─── Study material

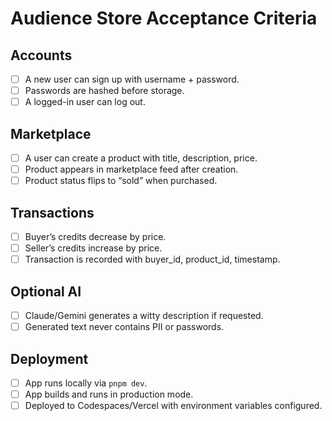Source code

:# Audience Store Acceptance Criteria

## Accounts
- [ ] A new user can sign up with username + password.
- [ ] Passwords are hashed before storage.
- [ ] A logged-in user can log out.

## Marketplace
- [ ] A user can create a product with title, description, price.
- [ ] Product appears in marketplace feed after creation.
- [ ] Product status flips to “sold” when purchased.

## Transactions
- [ ] Buyer’s credits decrease by price.
- [ ] Seller’s credits increase by price.
- [ ] Transaction is recorded with buyer_id, product_id, timestamp.

## Optional AI
- [ ] Claude/Gemini generates a witty description if requested.
- [ ] Generated text never contains PII or passwords.

## Deployment
- [ ] App runs locally via `pnpm dev`.
- [ ] App builds and runs in production mode.
- [ ] Deployed to Codespaces/Vercel with environment variables configured.
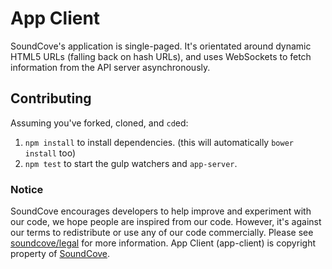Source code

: # App Client
SoundCove's application is single-paged.  It's orientated around dynamic HTML5 URLs (falling back on hash URLs), and uses WebSockets to fetch information from the API server asynchronously.

## Contributing
Assuming you've forked, cloned, and `cd`ed:

 1. `npm install` to install dependencies.  (this will automatically `bower install` too)
 2. `npm test` to start the gulp watchers and `app-server`.

### Notice
SoundCove encourages developers to help improve and experiment with our code, we hope people are inspired from our code.  However, it's against our terms to redistribute or use any of our code commercially.  Please see [soundcove/legal](https://github.com/soundcove/legal) for more information.  App Client (app-client) is copyright property of [SoundCove](https://github.com/soundcove/legal#us).

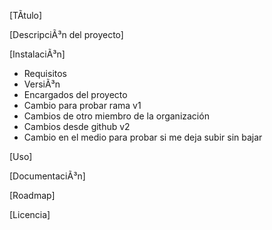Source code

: [TÃ­tulo]

[DescripciÃ³n del proyecto]

[InstalaciÃ³n]
-	Requisitos
-	VersiÃ³n
-	Encargados del proyecto
-	Cambio para probar rama v1
-	Cambios de otro miembro de la organización
-	Cambios desde github v2
-	Cambio en el medio para probar si me deja subir sin bajar

[Uso]

[DocumentaciÃ³n]

[Roadmap]

[Licencia]

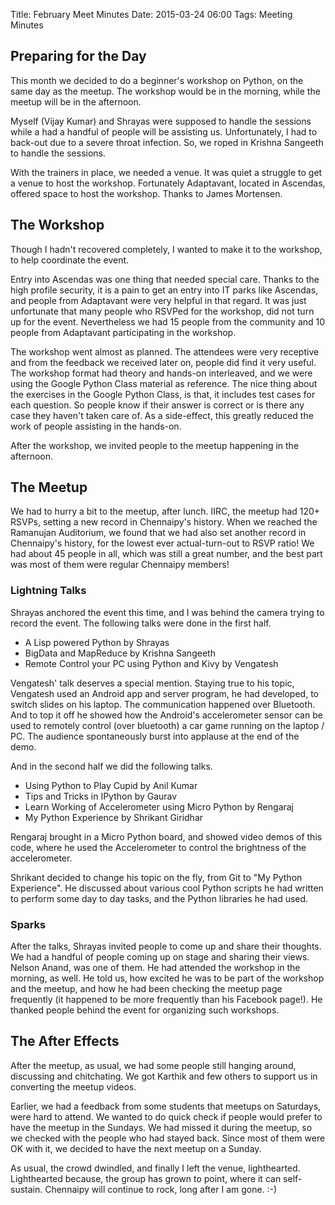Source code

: Title: February Meet Minutes
Date: 2015-03-24 06:00
Tags: Meeting Minutes

## Preparing for the Day

This month we decided to do a beginner's workshop on Python, on the
same day as the meetup. The workshop would be in the morning, while
the meetup will be in the afternoon.

Myself (Vijay Kumar) and Shrayas were supposed to handle the sessions
while a had a handful of people will be assisting us. Unfortunately, I
had to back-out due to a severe throat infection. So, we roped in
Krishna Sangeeth to handle the sessions.

With the trainers in place, we needed a venue. It was quiet a struggle
to get a venue to host the workshop. Fortunately Adaptavant, located
in Ascendas, offered space to host the workshop. Thanks to James
Mortensen.

## The Workshop

Though I hadn't recovered completely, I wanted to make it to the
workshop, to help coordinate the event.

Entry into Ascendas was one thing that needed special care. Thanks to
the high profile security, it is a pain to get an entry into IT parks
like Ascendas, and people from Adaptavant were very helpful in that
regard. It was just unfortunate that many people who RSVPed for the
workshop, did not turn up for the event. Nevertheless we had 15 people
from the community and 10 people from Adaptavant participating in the
workshop.

The workshop went almost as planned. The attendees were very receptive
and from the feedback we received later on, people did find it very
useful. The workshop format had theory and hands-on interleaved, and
we were using the Google Python Class material as reference. The nice
thing about the exercises in the Google Python Class, is that, it
includes test cases for each question. So people know if their answer
is correct or is there any case they haven't taken care of. As a
side-effect, this greatly reduced the work of people assisting in the
hands-on.

After the workshop, we invited people to the meetup happening in the
afternoon.

## The Meetup

We had to hurry a bit to the meetup, after lunch. IIRC, the meetup had
120+ RSVPs, setting a new record in Chennaipy's history. When we
reached the Ramanujan Auditorium, we found that we had also set
another record in Chennaipy's history, for the lowest ever
actual-turn-out to RSVP ratio! We had about 45 people in all, which
was still a great number, and the best part was most of them were
regular Chennaipy members!

### Lightning Talks

Shrayas anchored the event this time, and I was behind the camera
trying to record the event. The following talks were done in the first
half.

  * A Lisp powered Python by Shrayas
  * BigData and MapReduce by Krishna Sangeeth
  * Remote Control your PC using Python and Kivy by Vengatesh

Vengatesh' talk deserves a special mention. Staying true to his topic,
Vengatesh used an Android app and server program, he had developed, to
switch slides on his laptop. The communication happened over
Bluetooth. And to top it off he showed how the Android's accelerometer
sensor can be used to remotely control (over bluetooth) a car game
running on the laptop / PC. The audience spontaneously burst into
applause at the end of the demo.

And in the second half we did the following talks.

  * Using Python to Play Cupid by Anil Kumar
  * Tips and Tricks in IPython by Gaurav
  * Learn Working of Accelerometer using Micro Python by Rengaraj
  * My Python Experience by Shrikant Giridhar

Rengaraj brought in a Micro Python board, and showed video demos of
this code, where he used the Accelerometer to control the brightness
of the accelerometer.

Shrikant decided to change his topic on the fly, from Git to "My
Python Experience". He discussed about various cool Python scripts he
had written to perform some day to day tasks, and the Python libraries
he had used.

### Sparks

After the talks, Shrayas invited people to come up and share their
thoughts. We had a handful of people coming up on stage and sharing
their views. Nelson Anand, was one of them. He had attended the
workshop in the morning, as well. He told us, how excited he was to be
part of the workshop and the meetup, and how he had been checking the
meetup page frequently (it happened to be more frequently than his
Facebook page!). He thanked people behind the event for organizing
such workshops.

## The After Effects

After the meetup, as usual, we had some people still hanging around,
discussing and chitchating. We got Karthik and few others to support
us in converting the meetup videos.

Earlier, we had a feedback from some students that meetups on
Saturdays, were hard to attend. We wanted to do quick check if people
would prefer to have the meetup in the Sundays. We had missed it
during the meetup, so we checked with the people who had stayed back.
Since most of them were OK with it, we decided to have the next meetup
on a Sunday.

As usual, the crowd dwindled, and finally I left the venue,
lighthearted. Lighthearted because, the group has grown to point,
where it can self-sustain. Chennaipy will continue to rock, long after
I am gone. :-)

──────

From the data above, copy each line with the string "host" in it.

to get a venue to host the workshop. Fortunately Adaptavant, located
in Ascendas, offered space to host the workshop. Thanks to James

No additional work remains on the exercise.